Plasmids, Strains, and Culturing Conditions-- Standard recombinant techniques were employed using an Escherichia coli strain TG1 (supE hsdDelta 5 thiDelta (lac-proAB) F' [traDelta 36 proAB+ lacIq lacZDelta M15]). Yeast strains used in this study were SEY6210 (MATalpha ura3 leu2 trp1 his3 lys2 suc2) (14) and KYSC1 (MATalpha prc1-1 ura3 leu2 trp1 his3 lys2 suc2).2 Yeast strain BJ3505 (MATa pep4::HIS3 prb1 lys2 trp1 ura3 gal2 can1) was used for preparation of the cytosol (9). Cells were grown in YPD medium containing 1% yeast extract, 2% polypeptone, and 2% glucose. A sulfate-free synthetic minimal medium (15) was used for metabolic labeling of yeast cells. The gene for the C-terminally HA (influenza hemagglutinin) epitope-tagged version of Mnl1p was cloned by PCR from the yeast genomic DNA. The amplified DNA was subcloned into a yeast multicopy plasmid pYO326 (16) to generate pKNM1, which expresses the Mnl1p-HA fusion protein. A null allele of MNL1 was constructed by the PCR-based gene disruption using the HIS3 gene of Candida glabrata (a gift from Dr. Satoshi Harashima) as described previously (17, 18). The Delta mnl1 strains derived from SEY6210 and KYSC1 were named SNY1079 and SNY1080, respectively.

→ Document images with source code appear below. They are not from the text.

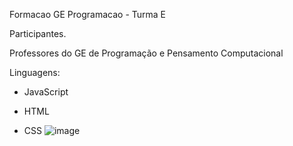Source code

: Formacao GE Programacao - Turma E

Participantes.

Professores do GE de Programação e Pensamento Computacional

Linguagens:

- JavaScript

- HTML

- CSS
![image](https://user-images.githubusercontent.com/112775488/188284095-d6a1791e-45e0-47b6-9646-ccccb4feb57c.png)
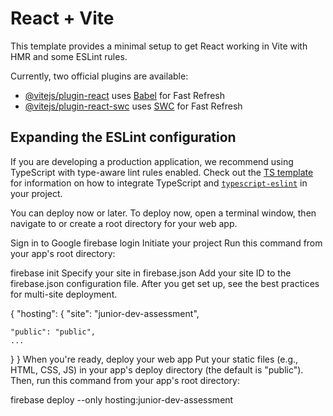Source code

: # React + Vite

This template provides a minimal setup to get React working in Vite with HMR and some ESLint rules.

Currently, two official plugins are available:

- [@vitejs/plugin-react](https://github.com/vitejs/vite-plugin-react/blob/main/packages/plugin-react) uses [Babel](https://babeljs.io/) for Fast Refresh
- [@vitejs/plugin-react-swc](https://github.com/vitejs/vite-plugin-react/blob/main/packages/plugin-react-swc) uses [SWC](https://swc.rs/) for Fast Refresh

## Expanding the ESLint configuration

If you are developing a production application, we recommend using TypeScript with type-aware lint rules enabled. Check out the [TS template](https://github.com/vitejs/vite/tree/main/packages/create-vite/template-react-ts) for information on how to integrate TypeScript and [`typescript-eslint`](https://typescript-eslint.io) in your project.

You can deploy now or later. To deploy now, open a terminal window, then navigate to or create a root directory for your web app.

Sign in to Google
firebase login
Initiate your project
Run this command from your app's root directory:

firebase init
Specify your site in firebase.json
Add your site ID to the firebase.json configuration file. After you get set up, see the best practices for multi-site deployment.

{
"hosting": {
"site": "junior-dev-assessment",

    "public": "public",
    ...

}
}
When you're ready, deploy your web app
Put your static files (e.g., HTML, CSS, JS) in your app's deploy directory (the default is "public"). Then, run this command from your app's root directory:

firebase deploy --only hosting:junior-dev-assessment
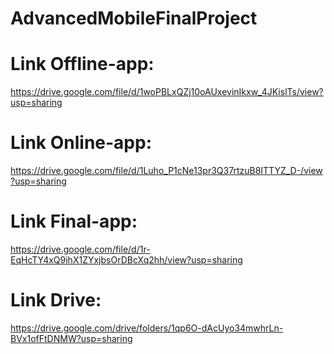 # AdvancedMobileFinalProject
# Link Offline-app: 
https://drive.google.com/file/d/1woPBLxQZj10oAUxevinIkxw_4JKislTs/view?usp=sharing 

# Link Online-app:
https://drive.google.com/file/d/1Luho_P1cNe13pr3Q37rtzuB8ITTYZ_D-/view?usp=sharing

# Link Final-app:
https://drive.google.com/file/d/1r-EqHcTY4xQ9ihX1ZYxjbsOrDBcXq2hh/view?usp=sharing

# Link Drive:
https://drive.google.com/drive/folders/1qp6O-dAcUyo34mwhrLn-BVx1ofFtDNMW?usp=sharing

ERAD Assays-- Metabolic labeling of yeast cells with Tran35S-label (ICN) and preparation of cell extracts were performed as described previously (19). Immunoprecipitation was performed as described by Nishikawa et al. (20). Yeast microsome fractions were prepared from wild-type cells and Delta mnl1 cells (9) and the yeast cytosol S100 fraction from yeast BJ3505 cells. 35S-Labeled mutant prepro-alpha factor lacking the three consensus glycosylation sites (Delta Gppalpha F) (9) was synthesized in vitro using a yeast cell-free translation. The in vitro ERAD assay was performed as described previously (9).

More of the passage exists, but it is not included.